Victim or Victor

VICTIM vs VICTOR

Regaining Your “You”. Don’t ever play the victim.

 

 

Has anything bad happened to you? I know—that’s a stupid question. The real question is: What have you done with it?

 

You have two paths:

 

  1. Let it get the best of you. Spend a huge part of your life defeated by what happened, making excuses about why you can’t move on, complaining, and living in the past.
  2. Get back on the horse of life and conquer the day with confidence and vision.

 

One path spells Victim; the other spells Victor. A Victor isn’t perfect, but they are willing to keep moving forward through every “failure,” seeing it instead as an opportunity to learn.

 

Bad things happen. Let’s look at the worst-case scenarios: Have you been abused or betrayed? Have you lost a loved one? Have you survived a devastating divorce? After the initial grieving period, you still face two choices:

 

Grab hold of being the Victim and play it out as long as you can.

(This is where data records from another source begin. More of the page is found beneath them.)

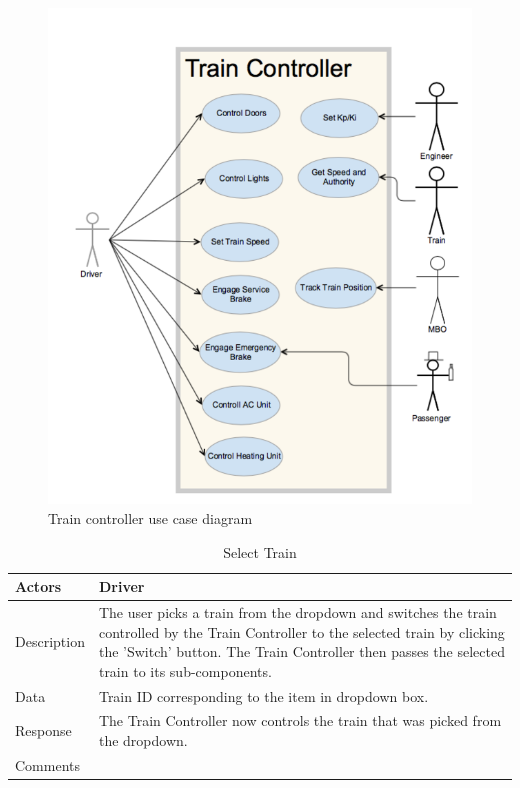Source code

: \documentclass[]{article}
\begin{document}
\begin{figure}[H]
	\centering
	\includegraphics[width=\textwidth]{traincontrollerusecase.png}
	\caption{Train controller use case diagram}
\end{figure}

\begin{table}[H]
	\centering
	\caption{Select Train}
	\begin{tabular}{|l|l|}
		\hline
		Actors & \parbox[t]{10cm}{Driver} \\ \hline
		Description & \parbox[t]{10cm}{The user picks a train from the dropdown and switches the train controlled by the Train Controller to the selected train by clicking the 'Switch' button. The Train Controller then passes the selected train to its sub-components. } \\ \hline
		Data &  \parbox[t]{10cm}{Train ID corresponding to the item in dropdown box.} \\ \hline
		Response & \parbox[t]{10cm}{The Train Controller now controls the train that was picked from the dropdown.  }\\ \hline
		Comments & \parbox[t]{10cm}{}  \\ \hline
	\end{tabular}
\end{table}
\end{document}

Grab hold of being the Victor and move forward despite what happened.

 

If you put on the “victim jacket,” this follows:

 

  • You expect others to feel sorry for you.
  • You become “addicted” to that attention and habitually complain to keep it coming.
  • You wait for others to comfort you while you sit in isolation.
  • You expect others to cater to your needs with an unrealistic sense of entitlement.
  • You look for handouts because you feel the world owes you for your misfortunes.

 

Now, there is nothing wrong with seeking comfort, to an extent. For a brief season, this is perfectly fine. You need time to heal, collect your thoughts, and accept reality. Feeling bad is natural; comfort from others is necessary for recovery.

 

But if you cling to that mentality, “feeling bad for” turns into “pity.” Comfort turns into coddling. Catering turns into dependency. The goal of this discussion is to ensure you don’t reach that point.

 

Set a goal to grieve, then set a time to make up your mind. Decide not to accept pity or expect constant sympathy. Start reaching out to others. Go to them. Make the effort to do your own cooking, cleaning, and shopping. Put a smile back on your face.

 

These actions don’t excuse what happened, but they create positive forward motion. Get back into the things—and the people—you love. If you have lost a loved one, find others to be with. You aren’t forgetting them; you are sharing the good times you had with them. Loving your life again is not a betrayal of their memory.

 

Get out of the “what-if” mindset. Those are wasted thoughts. Focus on the reality: It happened. Now what?

 

Healing begins the moment you let go of what happened and grab hold of what can happen. Victimhood often filters into the subconscious slowly, becoming an automatic reaction. The first step to recovery is awareness.

 

Victims stay locked in sorrow. Victors break through despite the sorrow, saying, “Yeah, it happened; now it’s time to move forward.”

 

Victims take advantage of the attention. Victors find a way to rely on their own emotional strength to end dependency as soon as possible.

 

Victims wait for others to come to them. Victors go out and make things happen.

 

It won’t be easy, and it won’t be quick. You will have setbacks. You might break down—just don’t stay there. Ask for help if you need it, and accept love when it’s offered, but don’t rely on it as a crutch. Move away from dependency, but never move away from love.

 

Regain your “you.”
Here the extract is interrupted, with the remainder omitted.